I often dump hundreds of new documents into a database. It’s unlikely that I’ll consider upfront tagging for any of them to be worth my time. In a few cases, such as the example of associating notes and photos of a trip to Malta, I might do so.

Feel free, as always, to consider me an eccentric. I probably am. :slight_smile:

DTP has just released an update (2.7.1). After giving a try, now the actual behavior with indexed item seems to be:

  1. The tag in set in Finder > DTP mirrors that tag; :smiley:
  2. The tag is deleted in Finder >DTP keeps that tag; :astonished:
  3. The tag is set in DTP > Finder mirrors that tag; :smiley:
  4. The tag is deleted in DTP > Finder keeps that tag, that’s back in DTP after updating. :confused:

The case 4) is quite strange: the result is that a deleted tag comes back to life against user’s will. It’s on the way to be a source of mess.

I have discovered too that all DTP tags have now appeared in Mavericks tags list (accessed via Finder) only after a long while: Mavericks seems to need a lag (in my case, several hours) to detect and compile a list of the DTP tags (is this normal, is an indexing issue?). It’s on the Mavericks side, but it’s strange.

@agostinocirillo, thank you for the additional testing.

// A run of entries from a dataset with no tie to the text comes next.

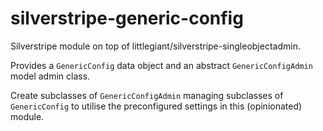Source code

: # silverstripe-generic-config

Silverstripe module on top of littlegiant/silverstripe-singleobjectadmin.

Provides a `GenericConfig` data object and an abstract `GenericConfigAdmin` model admin class.

Create subclasses of `GenericConfigAdmin` managing subclasses of `GenericConfig` to utilise the preconfigured settings in this (opinionated) module.
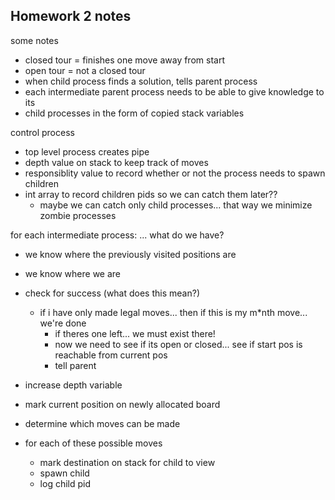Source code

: ## Homework 2 notes

some notes
- closed tour = finishes one move away from start
- open tour = not a closed tour
- when child process finds a solution, tells parent process
- each intermediate parent process needs to be able to give knowledge to its
- child processes in the form of copied stack variables


control process

- top level process creates pipe
- depth value on stack to keep track of moves
- responsiblity value to record whether or not the process needs to spawn children
- int array to record children pids so we can catch them later??
  - maybe we can catch only child processes... that way we minimize zombie processes


for each intermediate process:
... what do we have?
  - we know where the previously visited positions are
  - we know where we are

- check for success (what does this mean?)
  - if i have only made legal moves... then if this is my m\*nth move... we're done
    - if theres one left... we must exist there!
    - now we need to see if its open or closed... see if start pos is reachable from current pos
    - tell parent
- increase depth variable
- mark current position on newly allocated board
- determine which moves can be made
- for each of these possible moves
  - mark destination on stack for child to view
  - spawn child
  - log child pid
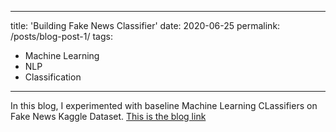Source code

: 
---
title: 'Building Fake News Classifier'
date: 2020-06-25
permalink: /posts/blog-post-1/
tags:
  - Machine Learning
  - NLP
  - Classification
---


In this blog, I experimented with baseline Machine Learning CLassifiers on Fake News Kaggle Dataset. 
[This is the blog link](https://medium.com/swlh/build-your-own-fake-news-classifier-7918f05c2ec7)
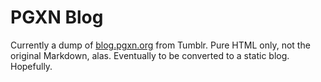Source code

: # PGXN Blog

Currently a dump of [blog.pgxn.org](https://blog.pgxn.org) from Tumblr. Pure
HTML only, not the original Markdown, alas. Eventually to be converted to a
static blog. Hopefully.
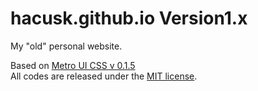 # hacusk.github.io Version1.x

My "old" personal website.

Based on [Metro UI CSS v 0.1.5](https://metroui.org.ua)  
All codes are released under the [MIT license](https://github.com/hacusk/hacusk.github.io/blob/master/LICENSE).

I’ve been testing your scenarios and I believe an explanation that matches all of your findings (1) to (4) is that

(step a) DEVONthink recognizes all tags that existed in the document at the time the file is indexed.
(step b) Any Mavericks tag changes made in Finder after (step a) are not shown in DEVONthink
(step c) Any tag changes made in DEVONthink after (step b) are added to the file and all Mavericks tags added in (step b) disappear from the file

The question then is whether it is DEVONthink that is deleting the Mavericks tags added in (step b) or if it is Mavericks. A question for developers to sort.

I notice a behavior in Mavericks’ Get Info that might be a red herring, but might be relevant. When you add a Mavericks tag in Get Info, the tag is initially shown with a dotted marque, which turns into a solid line after a few seconds – suggesting that there is a slight delay in the file system as something is updating to reflect the new tag. I don’t know why there would be a delay updating a file’s attributes, but there could be a delay updating the Spotlight index.

At this point, it’s a good idea, IMO, to either add your tags in Mavericks, or add them in DEVONthink, but don’t go back and forth because there’s a chance you will not get what you’re expecting.

I have discovered that the Finder does indeed have a search option for both OpenMeta and Mavericks tags. The results that I was reporting earlier was based on my having the search set only to find OM tags. Select the ‘Other…’ option in the Finder’s search window:

Also the Academic workflows on Mac blog is posting some good info on this very subject, including DEVONthink in his testing. It’s a blog that most DEVONthink users might find well worth following, even if one doesn’t have an interest in tagging.